What Bumblebee scans
Bumblebee reads on-disk metadata (lock files, extension manifests, configuration files) to inventory:
- Packages across Go, npm, pip, and other ecosystems
- Editor extensions (VS Code, JetBrains)
- Browser extensions
- AI tool and MCP server configurations
The pipeline allows a security team to take a new threat signal (a public advisory about a malicious package), create an exposure catalog, and immediately query which developer machines are affected.
Why read-only matters
npm and other package managers support lifecycle scripts: shell commands that run automatically at install time (preinstall, postinstall). Malicious packages can use these hooks to execute attacker-controlled code.

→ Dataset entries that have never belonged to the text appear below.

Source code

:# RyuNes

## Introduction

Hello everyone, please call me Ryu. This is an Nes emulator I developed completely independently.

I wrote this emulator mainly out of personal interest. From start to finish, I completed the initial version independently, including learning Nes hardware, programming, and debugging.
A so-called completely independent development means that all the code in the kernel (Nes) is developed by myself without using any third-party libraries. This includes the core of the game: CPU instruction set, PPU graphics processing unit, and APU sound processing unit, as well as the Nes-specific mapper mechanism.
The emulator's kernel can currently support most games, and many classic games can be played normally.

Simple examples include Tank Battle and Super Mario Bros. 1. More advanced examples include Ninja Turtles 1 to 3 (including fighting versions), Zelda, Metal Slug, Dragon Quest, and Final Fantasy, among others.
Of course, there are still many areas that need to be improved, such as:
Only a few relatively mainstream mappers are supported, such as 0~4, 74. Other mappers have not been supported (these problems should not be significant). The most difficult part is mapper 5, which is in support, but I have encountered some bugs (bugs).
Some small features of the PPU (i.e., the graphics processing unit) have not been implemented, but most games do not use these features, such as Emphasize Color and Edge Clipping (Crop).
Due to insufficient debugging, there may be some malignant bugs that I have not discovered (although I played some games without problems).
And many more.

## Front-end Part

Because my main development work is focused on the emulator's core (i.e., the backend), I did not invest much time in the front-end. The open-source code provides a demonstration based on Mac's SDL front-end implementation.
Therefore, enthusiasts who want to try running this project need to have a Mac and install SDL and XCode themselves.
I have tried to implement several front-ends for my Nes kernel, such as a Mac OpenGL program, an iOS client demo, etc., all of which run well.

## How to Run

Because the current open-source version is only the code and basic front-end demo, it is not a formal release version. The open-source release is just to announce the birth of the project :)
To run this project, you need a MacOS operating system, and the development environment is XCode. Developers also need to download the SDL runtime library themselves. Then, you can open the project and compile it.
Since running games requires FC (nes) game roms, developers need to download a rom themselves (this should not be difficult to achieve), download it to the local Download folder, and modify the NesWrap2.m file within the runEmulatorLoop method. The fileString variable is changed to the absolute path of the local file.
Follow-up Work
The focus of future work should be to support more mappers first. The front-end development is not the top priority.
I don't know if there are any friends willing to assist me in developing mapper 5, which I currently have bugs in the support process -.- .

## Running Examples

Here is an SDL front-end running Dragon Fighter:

Running npm ls or similar commands in project directories to inventory packages risks triggering these scripts. Bumblebee parses the metadata files instead of invoking the package manager, so it cannot trigger lifecycle scripts regardless of what they contain.
Installation and usage
Bumblebee is a single self-contained binary with no daemons or non-standard library dependencies.
Self-test
Expected output: selftest OK (3 findings in 4ms). This verifies the binary is working correctly before running a live scan.
Baseline scan
The baseline profile scans common global and user-level locations for package roots, editor extensions, browser extensions, and AI tool configs. It completes in seconds.
Reading the output
Each line in the NDJSON file is a self-contained JSON record:
A sample record:
Each record includes the endpoint details, the package ecosystem and version, the exact source file where the dependency was found, and whether the package has lifecycle scripts.
Scan profiles
baseline scans common global and user-level package roots. Suitable for regular lightweight inventory, runs in seconds.
project-root scans workspace directories where developers keep active code (such as ~/code or ~/src). Useful for checking dependencies in project lock files.
deep is the incident response profile. It recursively searches one or more explicit root directories for any evidence of packages. Slower and more thorough.
--exposure-catalog accepts a JSON file of known malicious packages. --findings-only suppresses records that do not match the catalog, producing a focused incident report. --max-duration ensures the scan completes in a bounded time window.
How Bumblebee relates to other security tools
SCA (Software Composition Analysis) analyzes a project's declared dependencies for known vulnerabilities. It covers what a team is building.
SBOM (Software Bill of Materials) creates a formal manifest of everything in a released artifact. It covers what a team ships.
EDR (Endpoint Detection and Response) monitors runtime process behavior. It covers what executed on a machine.
Bumblebee covers the local developer state: everything present on a developer's machine, including packages from old clones, globally installed tools, and extensions, regardless of whether any of it is part of an active project or ever shipped.
These categories are complementary. Bumblebee fills a gap that the others do not address.
Final thoughts
The practical workflow is: run baseline scans regularly and store the NDJSON output centrally. When a new advisory appears, query the stored inventory for the affected package names and versions to identify exposed machines without waiting for developers to self-report.
The read-only design is what makes this safe to run during an active incident. A compromised machine should not be prodded with commands that execute code from its package directories. Bumblebee's metadata-only approach is appropriate for both routine hygiene and incident response.
Source code and documentation are at github.com/perplexity-ai/bumblebee.